[Dataset entries]
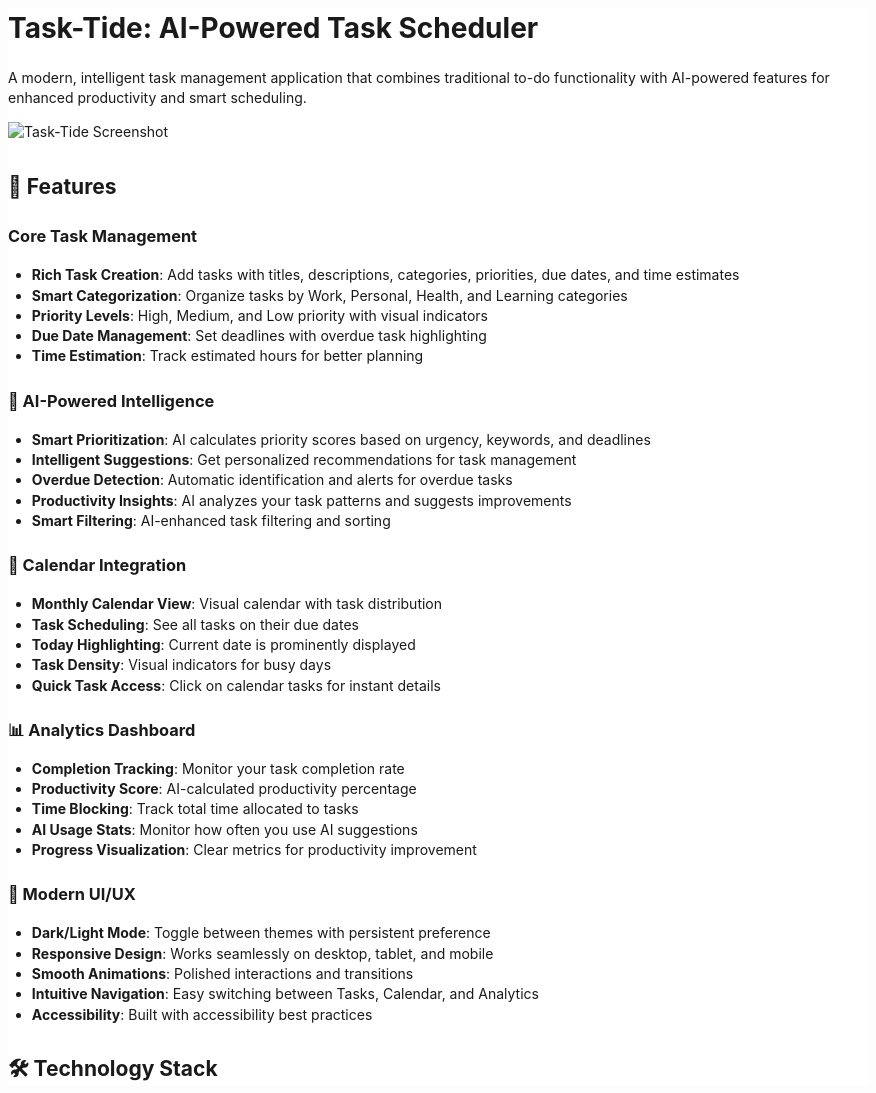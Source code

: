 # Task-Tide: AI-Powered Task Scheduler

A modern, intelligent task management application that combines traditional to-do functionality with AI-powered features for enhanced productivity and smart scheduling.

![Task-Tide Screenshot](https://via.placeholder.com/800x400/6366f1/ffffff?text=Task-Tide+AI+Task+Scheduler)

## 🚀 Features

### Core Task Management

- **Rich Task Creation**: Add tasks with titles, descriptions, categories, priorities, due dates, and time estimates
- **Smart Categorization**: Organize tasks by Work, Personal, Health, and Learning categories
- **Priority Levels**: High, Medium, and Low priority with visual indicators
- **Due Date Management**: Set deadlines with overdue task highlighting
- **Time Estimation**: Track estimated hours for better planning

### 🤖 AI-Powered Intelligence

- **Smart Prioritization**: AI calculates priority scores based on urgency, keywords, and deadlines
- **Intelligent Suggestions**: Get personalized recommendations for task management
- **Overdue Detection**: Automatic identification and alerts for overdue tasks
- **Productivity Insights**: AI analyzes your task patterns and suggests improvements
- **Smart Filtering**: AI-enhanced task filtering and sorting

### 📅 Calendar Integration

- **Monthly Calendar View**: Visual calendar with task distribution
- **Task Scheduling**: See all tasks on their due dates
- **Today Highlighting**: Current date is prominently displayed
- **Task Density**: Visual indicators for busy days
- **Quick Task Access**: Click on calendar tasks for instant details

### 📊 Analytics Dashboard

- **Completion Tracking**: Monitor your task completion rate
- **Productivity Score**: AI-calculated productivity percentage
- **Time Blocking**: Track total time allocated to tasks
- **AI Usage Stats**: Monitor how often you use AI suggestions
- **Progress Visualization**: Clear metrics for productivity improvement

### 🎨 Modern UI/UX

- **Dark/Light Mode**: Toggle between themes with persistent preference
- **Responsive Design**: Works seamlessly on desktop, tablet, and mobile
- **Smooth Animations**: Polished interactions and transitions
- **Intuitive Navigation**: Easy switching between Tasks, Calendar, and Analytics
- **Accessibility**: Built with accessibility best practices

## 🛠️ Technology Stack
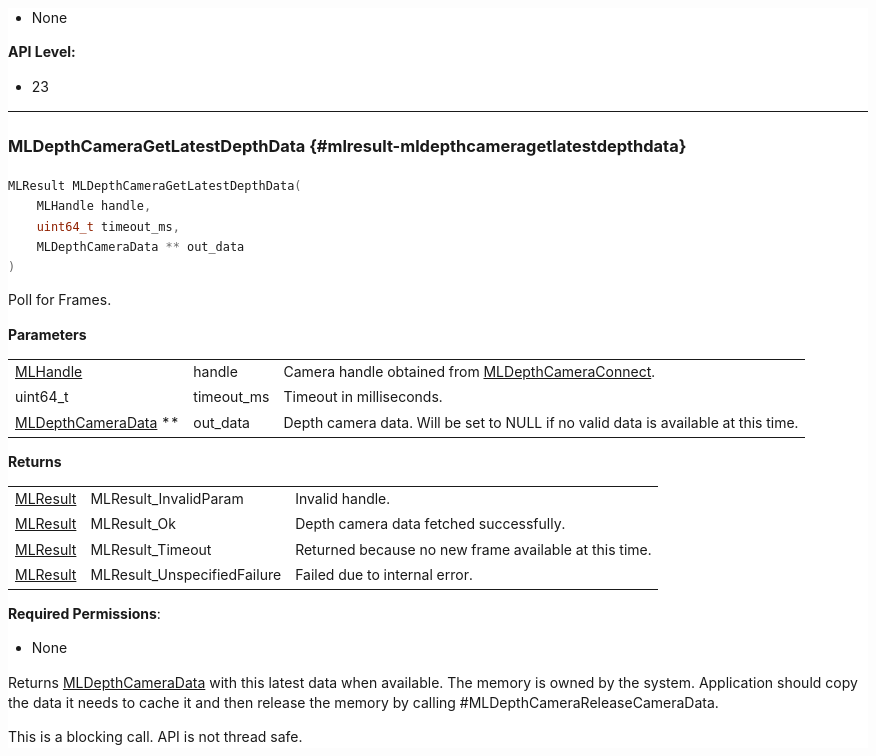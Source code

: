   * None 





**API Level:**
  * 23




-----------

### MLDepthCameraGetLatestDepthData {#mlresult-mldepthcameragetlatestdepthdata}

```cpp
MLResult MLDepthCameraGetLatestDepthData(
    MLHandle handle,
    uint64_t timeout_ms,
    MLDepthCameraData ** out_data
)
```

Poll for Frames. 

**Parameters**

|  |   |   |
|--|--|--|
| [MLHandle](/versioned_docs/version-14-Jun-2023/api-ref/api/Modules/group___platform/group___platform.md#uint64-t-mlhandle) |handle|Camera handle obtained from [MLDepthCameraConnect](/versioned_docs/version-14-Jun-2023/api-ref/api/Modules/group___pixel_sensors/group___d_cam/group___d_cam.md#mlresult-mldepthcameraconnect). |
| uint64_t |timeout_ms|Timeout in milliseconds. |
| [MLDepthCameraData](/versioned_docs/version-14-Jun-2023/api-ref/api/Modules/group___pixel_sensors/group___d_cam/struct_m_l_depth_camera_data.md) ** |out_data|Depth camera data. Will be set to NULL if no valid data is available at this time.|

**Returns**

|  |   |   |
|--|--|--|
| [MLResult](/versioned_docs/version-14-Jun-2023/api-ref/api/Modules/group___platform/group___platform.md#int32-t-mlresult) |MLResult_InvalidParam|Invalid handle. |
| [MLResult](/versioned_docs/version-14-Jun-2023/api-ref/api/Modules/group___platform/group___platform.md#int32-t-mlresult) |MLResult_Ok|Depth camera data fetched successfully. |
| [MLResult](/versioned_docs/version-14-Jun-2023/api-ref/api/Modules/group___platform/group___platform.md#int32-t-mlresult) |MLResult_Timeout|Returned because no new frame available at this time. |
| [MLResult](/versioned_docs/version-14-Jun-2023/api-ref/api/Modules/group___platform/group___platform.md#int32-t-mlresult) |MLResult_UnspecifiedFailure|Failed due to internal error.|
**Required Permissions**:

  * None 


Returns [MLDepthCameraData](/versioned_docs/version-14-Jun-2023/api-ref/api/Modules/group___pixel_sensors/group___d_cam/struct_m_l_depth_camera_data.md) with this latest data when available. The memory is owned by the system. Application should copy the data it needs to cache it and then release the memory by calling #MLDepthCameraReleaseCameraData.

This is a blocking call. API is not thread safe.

What you should do ::
Pull every line with "enhanced" from the records.

Result of the exercise ::
A modern, intelligent task management application that combines traditional to-do functionality with AI-powered features for enhanced productivity and smart scheduling.
- **Smart Filtering**: AI-enhanced task filtering and sorting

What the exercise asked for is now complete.